それなのに、こんなふうに消えてしまうのは、あんまりだ。こんなことなどあってはならない。
「いえ、いいんです。……私はもう、満足に生きました……。これ以上望むことなんて……」
「探してくる。俺、探してくるから……。名前を教えてくれ……その人の名前を……」
「……名前は……」
老女は少し考えるように、空を仰いだ。
言葉に詰まっているように思える。とっさに思い出せなかったのか、俺も記憶が抜け落ちてしまっているから、似たような状況なのかもしれない。
「なんでもいい! なんでもいいから手がかりが欲しい。俺が探してくるから……っ! 今日一日だけでもいい」
「エリザベスが来ていると伝えてください。母がつけてくれた名前ですから……」
「なら、ボクも手伝うけど……」
「わかった。じゃあ未練が残るように続きが気になる話でもしておいてくれ。最後まで聞かないと死んでも死にきれないような、とびきりのやつな」
「相変わらず、無茶を言うね。わかったけど、少し、落ち着いてみたら――」
走り出す。
彼女がどのくらい持たせられるかわからない以上、急ぐ他ない。
とにかく、手当たり次第に見かけた人に尋ねていくしかない。
人自体が、まばらにしかいない。一人探すにも、数分は間違いなく走らなければならない。
「すみません――!」
事情を説明して、心当たりがないかを尋ねる。
首を横に振られたから、お礼を言って、また次の人を探す。
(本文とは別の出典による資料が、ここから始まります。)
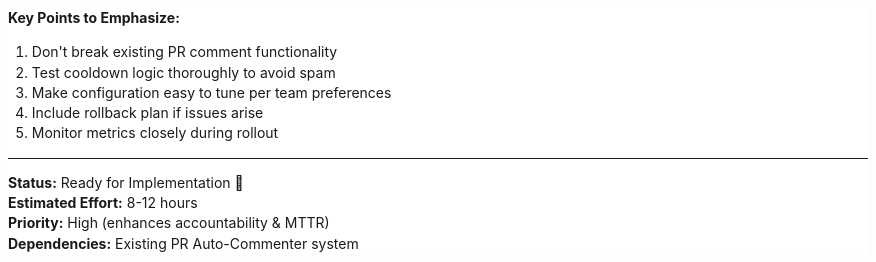 **Key Points to Emphasize:**
1. Don't break existing PR comment functionality
2. Test cooldown logic thoroughly to avoid spam
3. Make configuration easy to tune per team preferences
4. Include rollback plan if issues arise
5. Monitor metrics closely during rollout

---

**Status:** Ready for Implementation 🚀  
**Estimated Effort:** 8-12 hours  
**Priority:** High (enhances accountability & MTTR)  
**Dependencies:** Existing PR Auto-Commenter system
その繰り返しだった。
途中で、あの人ではないかとか、そういう話を聞いたりもしたが、全て空振りだった。
走り続け、身体にも疲労が溜まり、ペースはどんどんと落ちて行く。
刻一刻と時間は過ぎていって、もう日が暮れる。人はもうほとんどいなくなってしまう。
一度、戻った方がいい。
日が落ちて、完全に暗くなってしまえば道を歩くことが危なくなる。この街には好きこのんで他人嫌がらせをするような人間は基本的にいないようだったから、不審者はないだろうけれども、万一がある。それに単純に暗闇の道で、転んでしまう可能性もある。
見つけられなかったと、伝える他ない。
「……くそっ……!」
自分自身に悪態をつく。
なにか他にいい手がなかったかと、考えがぐるぐると頭を巡る。だが、俺ではこれが限界だった。俺でなかったのなら、見つけられたのかもしれない……。